### TASK ITEM
If a line of the data below holds the word "Garage", list it.

### RECORDS FOR PROCESSING
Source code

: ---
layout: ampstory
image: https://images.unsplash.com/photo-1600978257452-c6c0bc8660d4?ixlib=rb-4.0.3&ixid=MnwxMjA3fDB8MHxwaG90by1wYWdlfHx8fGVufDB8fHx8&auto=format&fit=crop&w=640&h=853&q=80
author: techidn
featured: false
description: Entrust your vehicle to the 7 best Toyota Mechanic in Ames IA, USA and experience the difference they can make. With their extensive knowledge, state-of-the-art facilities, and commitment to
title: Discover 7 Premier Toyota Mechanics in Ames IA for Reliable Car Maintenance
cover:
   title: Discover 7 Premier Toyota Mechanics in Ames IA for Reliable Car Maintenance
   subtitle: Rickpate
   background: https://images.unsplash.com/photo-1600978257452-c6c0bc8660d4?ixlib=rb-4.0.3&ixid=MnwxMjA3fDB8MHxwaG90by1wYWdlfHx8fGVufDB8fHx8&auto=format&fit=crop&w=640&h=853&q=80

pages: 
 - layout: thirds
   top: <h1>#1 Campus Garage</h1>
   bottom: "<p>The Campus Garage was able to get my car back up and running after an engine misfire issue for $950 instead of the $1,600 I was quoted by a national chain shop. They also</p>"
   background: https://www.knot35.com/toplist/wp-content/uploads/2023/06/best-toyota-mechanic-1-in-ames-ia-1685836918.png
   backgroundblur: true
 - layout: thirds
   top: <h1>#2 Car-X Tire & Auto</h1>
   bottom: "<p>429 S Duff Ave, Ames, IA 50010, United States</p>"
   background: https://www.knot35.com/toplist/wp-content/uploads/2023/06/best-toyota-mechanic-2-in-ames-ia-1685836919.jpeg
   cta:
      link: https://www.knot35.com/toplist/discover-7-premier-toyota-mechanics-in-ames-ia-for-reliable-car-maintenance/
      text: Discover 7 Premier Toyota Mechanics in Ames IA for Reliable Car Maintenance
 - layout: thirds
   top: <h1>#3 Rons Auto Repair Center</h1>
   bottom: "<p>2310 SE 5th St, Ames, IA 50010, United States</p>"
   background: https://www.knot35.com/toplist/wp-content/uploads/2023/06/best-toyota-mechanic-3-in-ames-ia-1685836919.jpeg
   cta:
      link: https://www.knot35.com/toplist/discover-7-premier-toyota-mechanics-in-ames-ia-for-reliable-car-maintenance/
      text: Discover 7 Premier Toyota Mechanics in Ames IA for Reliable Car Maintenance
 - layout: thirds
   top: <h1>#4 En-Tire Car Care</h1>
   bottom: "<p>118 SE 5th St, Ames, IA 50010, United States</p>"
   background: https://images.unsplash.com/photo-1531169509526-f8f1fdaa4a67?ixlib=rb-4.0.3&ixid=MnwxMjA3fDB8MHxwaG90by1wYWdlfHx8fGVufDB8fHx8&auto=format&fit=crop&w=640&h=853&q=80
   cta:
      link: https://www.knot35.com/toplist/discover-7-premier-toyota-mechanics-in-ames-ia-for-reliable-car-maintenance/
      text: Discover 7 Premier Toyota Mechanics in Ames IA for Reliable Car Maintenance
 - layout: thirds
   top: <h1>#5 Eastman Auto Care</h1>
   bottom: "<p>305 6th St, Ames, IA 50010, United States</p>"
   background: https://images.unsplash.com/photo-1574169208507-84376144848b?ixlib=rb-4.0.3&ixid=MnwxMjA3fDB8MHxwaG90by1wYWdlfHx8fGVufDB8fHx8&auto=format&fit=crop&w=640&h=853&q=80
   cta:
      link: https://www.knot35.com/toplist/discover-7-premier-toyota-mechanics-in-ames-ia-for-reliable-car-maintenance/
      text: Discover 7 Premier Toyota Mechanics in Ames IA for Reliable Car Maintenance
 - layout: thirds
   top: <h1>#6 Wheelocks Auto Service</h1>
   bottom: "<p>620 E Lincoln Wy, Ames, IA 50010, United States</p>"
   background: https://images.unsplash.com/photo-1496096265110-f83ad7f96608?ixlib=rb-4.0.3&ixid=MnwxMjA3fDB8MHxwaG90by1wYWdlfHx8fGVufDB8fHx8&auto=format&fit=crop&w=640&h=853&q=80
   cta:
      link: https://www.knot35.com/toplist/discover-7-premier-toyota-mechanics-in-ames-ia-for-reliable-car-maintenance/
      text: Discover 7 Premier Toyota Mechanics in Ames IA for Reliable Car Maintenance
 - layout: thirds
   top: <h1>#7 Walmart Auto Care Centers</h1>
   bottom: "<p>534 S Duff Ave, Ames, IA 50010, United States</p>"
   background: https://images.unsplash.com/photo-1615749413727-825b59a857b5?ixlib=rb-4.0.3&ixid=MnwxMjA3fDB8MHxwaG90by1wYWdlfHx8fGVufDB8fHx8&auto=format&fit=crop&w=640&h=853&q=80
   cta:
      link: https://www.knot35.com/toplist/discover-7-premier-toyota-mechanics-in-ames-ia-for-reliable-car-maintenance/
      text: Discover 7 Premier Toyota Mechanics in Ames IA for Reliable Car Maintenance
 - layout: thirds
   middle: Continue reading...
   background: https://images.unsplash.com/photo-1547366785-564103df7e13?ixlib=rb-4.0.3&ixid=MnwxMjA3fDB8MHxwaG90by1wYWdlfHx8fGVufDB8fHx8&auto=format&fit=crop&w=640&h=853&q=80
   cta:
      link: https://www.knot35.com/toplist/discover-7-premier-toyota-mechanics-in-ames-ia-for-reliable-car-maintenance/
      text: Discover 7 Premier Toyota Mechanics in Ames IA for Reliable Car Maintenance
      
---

### EXERCISE SOLUTION
   top: <h1>#1 Campus Garage</h1>
   bottom: "<p>The Campus Garage was able to get my car back up and running after an engine misfire issue for $950 instead of the $1,600 I was quoted by a national chain shop. They also</p>"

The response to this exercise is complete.